It is Winter Solstice Eve 2012. Depending on who you pal around with, the world ends tomorrow via the Mayan calendar, or it’s five days until Christmas, or tomorrow is the shortest day of the year. For me, this night, the Eve of Winter Solstice is a magical night.
The tradition began about 2003 or so, at a party of eclectic friends who all believed in God or a Supreme Being, but not “organized religion.” We had gathered to eat, drink and be merry and exchange gifts. One of the guys managed to gather us all together in one spot and, as I recall, we linked hands and visualized what we wanted for the coming year.
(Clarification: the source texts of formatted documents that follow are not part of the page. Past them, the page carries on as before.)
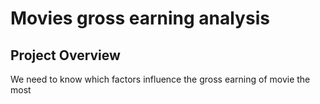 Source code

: # Movies gross earning analysis

## Project Overview
We need to know which factors influence the gross earning of movie the most 
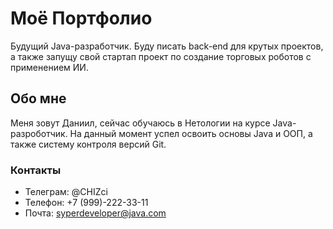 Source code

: #  Моё Портфолио 
Будущий Java-разработчик. Буду писать back-end для крутых проектов, а также запущу свой стартап проект по создание торговых роботов с применением ИИ.

## Обо мне

Меня зовут Даниил, сейчас обучаюсь в Нетологии на курсе Java-разроботчик. На данный момент успел освоить основы Java и ООП, а также систему контроля версий Git.

### Контакты

- Телеграм: @CHIZci
- Телефон: +7 (999)-222-33-11
- Почта: syperdeveloper@java.com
I’m sure Peace on Earth was a part of it, but this particular ceremony was in its own way a rebirth of ourselves into the coming year. It was a stunningly successful year for me. In truth, I don’t recall what I asked for, but throughout that year, I watched it unfold and never forgot. Each year, I reserve this evening on my calendar and spend it visualizing, gathering energies together and say a prayer for the coming year. That is what I will be doing tonight. On my own, with Claire & Dyssa, the lights warm and golden, candles lit and bringing into focus what I would like to accomplish this coming year. Obviously, I’m not following the Mayan calendar….
I know I have loved this past week, launching this blog. This will be the fifth entry, but give me time, I’ll fill her up. I haven’t felt this sense of centered joy in…maybe…ever. Will it be a success? Who cares? It is for me. I expect to offend everybody at some point within this blog. And maybe it will reach someone who needed words said just the way I said it on just that day they read it. Maybe. This venture of mine, sticking my head up, thinking it is bound to get blown off at some point is to try to keep my word to God that I would leave his world a better place than I found it.